This variation stems from my Super Seedy Snack Bar. So easy. You can find that here!
This is an easy, nutritious snack to make in batches, ready for a busy person’s day. I wanted to prove that we could do gluten and sugar free without the festival of additives that manufacturers use, when they do gluten or sugar free snacks. Parents struggle with the ‘nut free zone’ restrictions, and the parents of allergic kids struggle equally! So voila, something that most everyone can enjoy! Those without nut allergies can swap that 100g of seeds or a portion of the 100g, for finely chopped activated almonds, brazil nuts, walnuts… whatever you like!
When you make them, be sure to share your efforts on Facebook with all of us!
Real Food. Happy Bodies.
Easy Cranberry Coconut Snack Bar Recipe
- 100 g mix of pumpkin & sunflower seeds*
- 1 1/2 tbsp rice malt syrup (available at your nearest health food store or in Australia, Coles stocks it.)
- 20 g butter
- 15 g dried cranberries*
- 2 tbsp shredded coconut (toasted dry in a pan for a couple of minutes makes it even more delicious)

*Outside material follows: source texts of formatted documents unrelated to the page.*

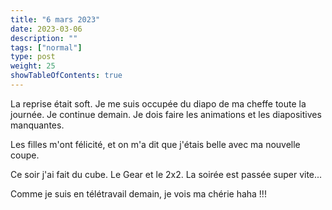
 ```yaml
---
title: "6 mars 2023"
date: 2023-03-06
description: ""
tags: ["normal"]
type: post
weight: 25
showTableOfContents: true
---
```


La reprise était soft. Je me suis occupée du diapo de ma cheffe toute la journée. Je continue demain. Je dois faire les animations et les diapositives manquantes.

Les filles m'ont félicité, et on m'a dit que j'étais belle avec ma nouvelle coupe.

Ce soir j'ai fait du cube. Le Gear et le 2x2. La soirée est passée super vite...

Comme je suis en télétravail demain, je vois ma chérie haha !!!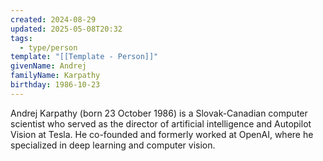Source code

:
 ```yaml
---
created: 2024-08-29
updated: 2025-05-08T20:32
tags:
  - type/person
template: "[[Template - Person]]"
givenName: Andrej
familyName: Karpathy
birthday: 1986-10-23
---
```

Andrej Karpathy (born 23 October 1986) is a Slovak-Canadian computer scientist who served as the director of artificial intelligence and Autopilot Vision at Tesla. He co-founded and formerly worked at OpenAI, where he specialized in deep learning and computer vision.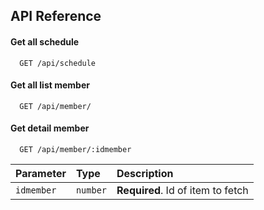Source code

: ## API Reference

#### Get all schedule

```http
  GET /api/schedule
```

#### Get all list member

```http
  GET /api/member/
```

#### Get detail member

```http
  GET /api/member/:idmember
```

| Parameter  | Type     | Description                       |
| :--------- | :------- | :-------------------------------- |
| `idmember` | `number` | **Required**. Id of item to fetch |
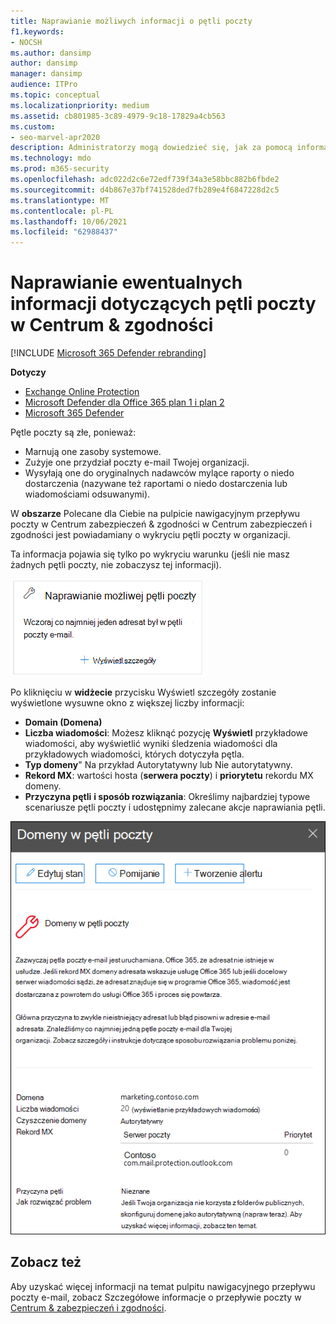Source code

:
 ```yaml
---
title: Naprawianie możliwych informacji o pętli poczty
f1.keywords:
- NOCSH
ms.author: dansimp
author: dansimp
manager: dansimp
audience: ITPro
ms.topic: conceptual
ms.localizationpriority: medium
ms.assetid: cb801985-3c89-4979-9c18-17829a4cb563
ms.custom:
- seo-marvel-apr2020
description: Administratorzy mogą dowiedzieć się, jak za pomocą informacji fix possible mail loop in the Mail flow dashboard in the Security & Compliance Center to identify and fix mail loops in their organization.
ms.technology: mdo
ms.prod: m365-security
ms.openlocfilehash: adc022d2c6e72edf739f34a3e58bbc882b6fbde2
ms.sourcegitcommit: d4b867e37bf741528ded7fb289e4f6847228d2c5
ms.translationtype: MT
ms.contentlocale: pl-PL
ms.lasthandoff: 10/06/2021
ms.locfileid: "62988437"
---
```

# <a name="fix-possible-mail-loop-insight-in-the-security--compliance-center"></a>Naprawianie ewentualnych informacji dotyczących pętli poczty w Centrum & zgodności

[!INCLUDE [Microsoft 365 Defender rebranding](../includes/microsoft-defender-for-office.md)]

**Dotyczy**
- [Exchange Online Protection](exchange-online-protection-overview.md)
- [Microsoft Defender dla Office 365 plan 1 i plan 2](defender-for-office-365.md)
- [Microsoft 365 Defender](../defender/microsoft-365-defender.md)

Pętle poczty są złe, ponieważ:

- Marnują one zasoby systemowe.
- Zużyje one przydział poczty e-mail Twojej organizacji.
- Wysyłają one do oryginalnych nadawców mylące raporty o niedo dostarczenia (nazywane też raportami o niedo dostarczenia lub wiadomościami odsuwanymi).

W **obszarze** Polecane dla Ciebie na pulpicie nawigacyjnym przepływu poczty [](mail-flow-insights-v2.md) w Centrum zabezpieczeń & zgodności [](https://protection.office.com) w Centrum zabezpieczeń i zgodności jest powiadamiany o wykryciu pętli poczty w organizacji.

Ta informacja pojawia się tylko po wykryciu warunku (jeśli nie masz żadnych pętli poczty, nie zobaczysz tej informacji).

![Rozwiązywanie problemów dotyczących wolnych reguł przepływu poczty w obszarze Polecane dla Ciebie na pulpicie nawigacyjnym przepływu poczty.](../../media/mfi-fix-possible-mail-loop.png)

Po kliknięciu w **widżecie** przycisku Wyświetl szczegóły zostanie wyświetlone wysuwne okno z większej liczby informacji:

- **Domain (Domena)**
- **Liczba wiadomości**: Możesz kliknąć pozycję **Wyświetl** przykładowe wiadomości, aby wyświetlić [](message-trace-scc.md) wyniki śledzenia wiadomości dla przykładowych wiadomości, których dotyczyła pętla.
- **Typ domeny**" Na przykład Autorytatywny lub Nie autorytatywny.
- **Rekord MX**: wartości hosta (**serwera poczty**) i **priorytetu** rekordu MX domeny.
- **Przyczyna pętli** **i sposób rozwiązania**: Określimy najbardziej typowe scenariusze pętli poczty i udostępnimy zalecane akcje naprawiania pętli.

![Wysuw szczegółów wyświetlany po kliknięciu pozycji Wyświetl szczegóły w możliwych informacjach dotyczących pętli poczty.](../../media/mfi-fix-possible-mail-loop-details.png)

## <a name="see-also"></a>Zobacz też

Aby uzyskać więcej informacji na temat pulpitu nawigacyjnego przepływu poczty e-mail, zobacz Szczegółowe informacje o przepływie poczty w [Centrum & zabezpieczeń i zgodności](mail-flow-insights-v2.md).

- 1/2 tsp teaspoon cinnamon (optional)
Let this bubble up for 1 minute on medium heat. No more, or it will become too brittle
Add seeds, coconut and chopped cranberries
Pour it out onto unbleached baking sheet and press into a square, about 1 cm high
Pop in fridge for just 20 minutes to set. Take out. Cut into 8 bars and store in a jar for up to a fortnight – as if they’ll last that long!

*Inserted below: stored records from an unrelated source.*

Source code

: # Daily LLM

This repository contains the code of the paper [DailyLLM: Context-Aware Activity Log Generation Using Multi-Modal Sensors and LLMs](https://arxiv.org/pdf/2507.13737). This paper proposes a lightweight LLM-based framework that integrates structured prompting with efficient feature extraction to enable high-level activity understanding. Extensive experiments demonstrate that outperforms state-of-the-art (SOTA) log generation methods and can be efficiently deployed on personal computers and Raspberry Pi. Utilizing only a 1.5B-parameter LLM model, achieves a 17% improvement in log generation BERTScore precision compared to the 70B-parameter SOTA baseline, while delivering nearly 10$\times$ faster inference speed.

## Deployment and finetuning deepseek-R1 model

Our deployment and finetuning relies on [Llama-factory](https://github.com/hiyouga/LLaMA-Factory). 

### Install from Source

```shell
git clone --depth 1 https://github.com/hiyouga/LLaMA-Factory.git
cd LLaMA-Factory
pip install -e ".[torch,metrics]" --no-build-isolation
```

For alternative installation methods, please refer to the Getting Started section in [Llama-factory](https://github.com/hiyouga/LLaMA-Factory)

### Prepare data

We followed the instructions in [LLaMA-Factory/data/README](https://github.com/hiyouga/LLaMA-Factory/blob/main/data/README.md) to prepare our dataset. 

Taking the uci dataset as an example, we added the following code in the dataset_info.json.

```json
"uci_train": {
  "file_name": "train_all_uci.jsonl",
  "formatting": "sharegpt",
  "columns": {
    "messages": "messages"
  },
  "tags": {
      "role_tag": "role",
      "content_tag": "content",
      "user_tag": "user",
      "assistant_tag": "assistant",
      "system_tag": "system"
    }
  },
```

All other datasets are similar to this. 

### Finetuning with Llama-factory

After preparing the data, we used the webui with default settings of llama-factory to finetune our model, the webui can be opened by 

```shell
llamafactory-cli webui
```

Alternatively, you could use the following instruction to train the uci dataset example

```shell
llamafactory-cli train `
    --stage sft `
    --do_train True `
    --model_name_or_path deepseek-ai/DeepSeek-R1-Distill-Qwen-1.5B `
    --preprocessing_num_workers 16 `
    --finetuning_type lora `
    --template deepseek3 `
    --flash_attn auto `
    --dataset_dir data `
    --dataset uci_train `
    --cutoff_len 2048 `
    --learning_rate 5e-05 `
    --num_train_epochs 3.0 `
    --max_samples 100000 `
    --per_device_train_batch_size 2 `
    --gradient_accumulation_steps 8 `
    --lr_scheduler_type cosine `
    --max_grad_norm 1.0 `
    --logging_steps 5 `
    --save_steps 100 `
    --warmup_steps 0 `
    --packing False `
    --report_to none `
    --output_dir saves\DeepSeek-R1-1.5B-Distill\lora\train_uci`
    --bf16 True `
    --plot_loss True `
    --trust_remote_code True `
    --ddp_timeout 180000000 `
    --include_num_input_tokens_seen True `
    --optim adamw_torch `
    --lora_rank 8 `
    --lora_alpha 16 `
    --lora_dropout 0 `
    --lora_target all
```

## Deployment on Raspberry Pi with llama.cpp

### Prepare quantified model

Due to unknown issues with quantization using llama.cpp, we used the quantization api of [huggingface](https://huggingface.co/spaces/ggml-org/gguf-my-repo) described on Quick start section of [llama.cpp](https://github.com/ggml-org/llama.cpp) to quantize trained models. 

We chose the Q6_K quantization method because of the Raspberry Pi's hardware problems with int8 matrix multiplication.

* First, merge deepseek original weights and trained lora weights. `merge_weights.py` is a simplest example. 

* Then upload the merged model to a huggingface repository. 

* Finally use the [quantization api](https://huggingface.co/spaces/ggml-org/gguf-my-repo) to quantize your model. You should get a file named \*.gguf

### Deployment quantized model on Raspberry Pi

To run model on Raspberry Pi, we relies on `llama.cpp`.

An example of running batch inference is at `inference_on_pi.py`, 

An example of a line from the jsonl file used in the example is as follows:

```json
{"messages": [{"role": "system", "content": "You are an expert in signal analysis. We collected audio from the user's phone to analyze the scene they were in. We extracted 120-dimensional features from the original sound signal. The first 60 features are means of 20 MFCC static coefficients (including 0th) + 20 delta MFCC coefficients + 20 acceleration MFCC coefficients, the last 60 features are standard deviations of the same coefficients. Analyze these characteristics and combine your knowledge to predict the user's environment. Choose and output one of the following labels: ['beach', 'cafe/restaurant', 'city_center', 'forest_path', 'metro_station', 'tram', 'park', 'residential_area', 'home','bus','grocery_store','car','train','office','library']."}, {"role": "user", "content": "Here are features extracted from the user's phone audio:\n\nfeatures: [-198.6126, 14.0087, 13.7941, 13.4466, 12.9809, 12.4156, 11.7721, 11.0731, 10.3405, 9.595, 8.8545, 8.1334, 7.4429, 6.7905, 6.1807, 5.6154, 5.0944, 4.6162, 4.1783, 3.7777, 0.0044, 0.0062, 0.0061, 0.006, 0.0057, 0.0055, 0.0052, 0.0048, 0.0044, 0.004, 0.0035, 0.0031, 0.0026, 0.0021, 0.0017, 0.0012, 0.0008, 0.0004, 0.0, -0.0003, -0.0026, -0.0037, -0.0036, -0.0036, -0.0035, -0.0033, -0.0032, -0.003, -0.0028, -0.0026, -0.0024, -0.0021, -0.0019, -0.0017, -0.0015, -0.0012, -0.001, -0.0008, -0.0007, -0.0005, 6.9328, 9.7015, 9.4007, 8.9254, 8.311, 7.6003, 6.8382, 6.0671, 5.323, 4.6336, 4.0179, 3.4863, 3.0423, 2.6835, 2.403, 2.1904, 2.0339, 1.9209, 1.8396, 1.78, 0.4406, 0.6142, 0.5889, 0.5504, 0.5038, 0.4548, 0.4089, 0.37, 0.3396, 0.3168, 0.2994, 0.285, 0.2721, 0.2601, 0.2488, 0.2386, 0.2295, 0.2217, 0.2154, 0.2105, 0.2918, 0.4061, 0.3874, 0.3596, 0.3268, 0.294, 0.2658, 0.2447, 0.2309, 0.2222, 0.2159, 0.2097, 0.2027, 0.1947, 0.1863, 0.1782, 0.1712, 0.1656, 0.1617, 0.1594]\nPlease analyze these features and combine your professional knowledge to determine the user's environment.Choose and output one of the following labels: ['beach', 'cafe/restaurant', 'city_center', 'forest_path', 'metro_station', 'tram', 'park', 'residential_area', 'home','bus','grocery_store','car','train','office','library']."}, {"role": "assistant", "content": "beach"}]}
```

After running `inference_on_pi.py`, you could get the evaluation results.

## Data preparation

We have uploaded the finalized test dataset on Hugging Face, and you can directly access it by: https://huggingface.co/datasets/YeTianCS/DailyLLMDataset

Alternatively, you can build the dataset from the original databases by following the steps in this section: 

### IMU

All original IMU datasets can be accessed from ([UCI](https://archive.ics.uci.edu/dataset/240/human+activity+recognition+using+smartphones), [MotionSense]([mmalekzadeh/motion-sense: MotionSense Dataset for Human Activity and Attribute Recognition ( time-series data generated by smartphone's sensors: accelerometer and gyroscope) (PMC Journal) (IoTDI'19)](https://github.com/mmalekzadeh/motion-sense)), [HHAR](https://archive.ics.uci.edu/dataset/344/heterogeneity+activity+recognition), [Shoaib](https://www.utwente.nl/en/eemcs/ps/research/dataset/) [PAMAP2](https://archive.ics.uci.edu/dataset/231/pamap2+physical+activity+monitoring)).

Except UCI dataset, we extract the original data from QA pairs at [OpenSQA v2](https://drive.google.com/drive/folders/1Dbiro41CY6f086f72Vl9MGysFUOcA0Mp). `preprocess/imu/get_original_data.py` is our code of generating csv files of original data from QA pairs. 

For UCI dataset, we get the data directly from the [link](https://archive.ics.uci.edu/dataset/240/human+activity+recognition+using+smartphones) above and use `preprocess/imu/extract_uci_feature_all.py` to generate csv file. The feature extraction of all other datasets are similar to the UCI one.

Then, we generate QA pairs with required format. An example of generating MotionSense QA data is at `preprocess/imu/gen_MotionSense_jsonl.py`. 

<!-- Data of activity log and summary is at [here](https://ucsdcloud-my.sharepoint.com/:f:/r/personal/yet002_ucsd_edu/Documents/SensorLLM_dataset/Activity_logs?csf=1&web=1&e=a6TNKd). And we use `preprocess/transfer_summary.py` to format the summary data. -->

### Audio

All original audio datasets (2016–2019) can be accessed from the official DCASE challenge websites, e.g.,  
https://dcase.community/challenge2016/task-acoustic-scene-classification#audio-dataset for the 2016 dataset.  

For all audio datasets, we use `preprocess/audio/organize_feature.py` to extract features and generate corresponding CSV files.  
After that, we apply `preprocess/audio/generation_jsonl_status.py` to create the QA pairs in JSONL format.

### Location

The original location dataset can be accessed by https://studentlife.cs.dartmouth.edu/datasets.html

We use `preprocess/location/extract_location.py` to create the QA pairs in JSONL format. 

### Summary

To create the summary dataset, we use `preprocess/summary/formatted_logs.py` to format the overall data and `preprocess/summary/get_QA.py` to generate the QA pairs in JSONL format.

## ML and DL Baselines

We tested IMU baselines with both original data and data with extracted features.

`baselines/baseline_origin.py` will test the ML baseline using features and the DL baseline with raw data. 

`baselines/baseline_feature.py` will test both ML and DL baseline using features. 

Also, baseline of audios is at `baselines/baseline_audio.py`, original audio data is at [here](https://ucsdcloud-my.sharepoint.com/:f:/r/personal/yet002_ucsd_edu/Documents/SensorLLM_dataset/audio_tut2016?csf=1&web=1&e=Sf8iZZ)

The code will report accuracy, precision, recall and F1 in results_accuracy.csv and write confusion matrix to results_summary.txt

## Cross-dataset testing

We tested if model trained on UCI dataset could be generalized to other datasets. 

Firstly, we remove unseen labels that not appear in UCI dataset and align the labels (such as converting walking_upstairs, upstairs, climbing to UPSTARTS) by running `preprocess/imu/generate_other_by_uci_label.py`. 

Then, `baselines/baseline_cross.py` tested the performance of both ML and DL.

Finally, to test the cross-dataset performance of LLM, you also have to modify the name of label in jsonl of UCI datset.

*If you have the chance to plan, soak the seeds for 12 hours in a bowl of water with a heaped teaspoon of salt (i do a couple of big packets at a time so there’s plenty in my pantry for a few weeks)and then bake in a 90 degree Celsius oven all day (you won’t need to be home. they honestly will not burn and if you’re really worried, stick a fork in the oven to keep it ajar and at an even lower temperature) Soaking just means you get way more of the nutrients in the seed and no enzyme inhibitors, who are the little nasties that make nuts, seeds and legumes counter-nourishing. It also gives a fab crisp texture which translates deliciously in the end resulting snack bars.
*Watch for added sugar and / or sunflower oil to dried cranberries. I get mine direct from my health food store. A couple of fab brands.
* Fructose free? If you avoid fructose, omit the cranberries, and up your coconut by another heaped tablespoon. Simple.
* Chocolate fan? Swap the cranberry for dates and add a 1/2 teaspoon of cocoa to the rice syrup and butter, before mixing through the seeds. Amazing!